Gardening

The lucrative used clothing business Where does the clothes go that are left in the “solidarity” containers?

Where does the used clothing that we throw in the ‘solidarity’ containers go? Solidarity, or easy money?

“Help us to help”, ” Cooperation and development aid “, “For a better world”, “A little yours ago a long time” … Spanish cities are full of containers for the collection of used clothes with this type of solidarity messages , but only a part of them send the garments to an NGO . The rest is part of a very lucrative business.

Every year we get rid of 160 million kilos of clothes . Most of it in June and October. The clothes that we discard do not go to the garbage , but to containers located in strategic places: doors of large shopping centers, schools, etc.

The competition for used clothing has saturated the streets of containers with messages of solidarity: “Help us to help”, “Cooperation and development aid”, “For a better world”, “A little yours does a long time” … Whoever moves the most wins .

We decided to check where the clothes we throw really go. We stand guard in front of a container, and we verify that these clothes do not end up in the hands of any NGO . Used clothes are so profitable that 10 containers give 15 people to live.

In Madrid there is only one company authorized to install this type of container, which pays the City Council 50 euros for each ton it collects. The rest are outside the law. The fines for placing them can exceed 1,000 euros. The benefit of used clothing allows you to pay the fines and also earn money.

We locate the warehouse where the owner of the containers classifies his treasure before going to the market. In his warehouse dozens of containers that he manufactures rest, ready to go out and continue harvesting solidarity clothing .

Many use false appeals to solidarity, to cooperation with development and even to combat gender violence to obtain second-hand clothes, a treasure that moves billions of euros every year and where many times the one who moves the most wins.
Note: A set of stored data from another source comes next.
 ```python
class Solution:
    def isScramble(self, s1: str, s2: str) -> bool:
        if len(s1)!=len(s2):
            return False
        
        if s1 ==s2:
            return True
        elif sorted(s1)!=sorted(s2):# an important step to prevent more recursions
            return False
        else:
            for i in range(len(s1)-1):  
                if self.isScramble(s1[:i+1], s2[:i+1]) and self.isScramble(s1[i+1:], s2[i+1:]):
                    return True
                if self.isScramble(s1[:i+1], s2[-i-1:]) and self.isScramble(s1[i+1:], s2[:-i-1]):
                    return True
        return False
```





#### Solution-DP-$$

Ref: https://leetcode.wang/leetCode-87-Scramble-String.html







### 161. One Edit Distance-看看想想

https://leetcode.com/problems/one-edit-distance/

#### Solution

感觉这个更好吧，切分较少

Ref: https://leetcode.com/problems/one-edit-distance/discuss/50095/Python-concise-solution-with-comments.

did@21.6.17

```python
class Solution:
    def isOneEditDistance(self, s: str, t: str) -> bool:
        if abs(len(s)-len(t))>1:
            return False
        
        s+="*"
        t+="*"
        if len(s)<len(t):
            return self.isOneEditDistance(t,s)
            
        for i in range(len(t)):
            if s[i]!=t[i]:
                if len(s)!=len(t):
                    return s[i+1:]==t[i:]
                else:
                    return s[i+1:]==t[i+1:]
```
Investigation Team follows the route of second-hand clothing and discovers the profit margins achieved by each intermediary in a sector outside the crisis. Clothing ceases to be a waste from the moment it leaves the container to become a rising value. The reporters travel to the Spanish region of used clothing, in the province of Alicante, where they see how the owners hide their profitable businesses.

A business, that of used clothing, full of questions.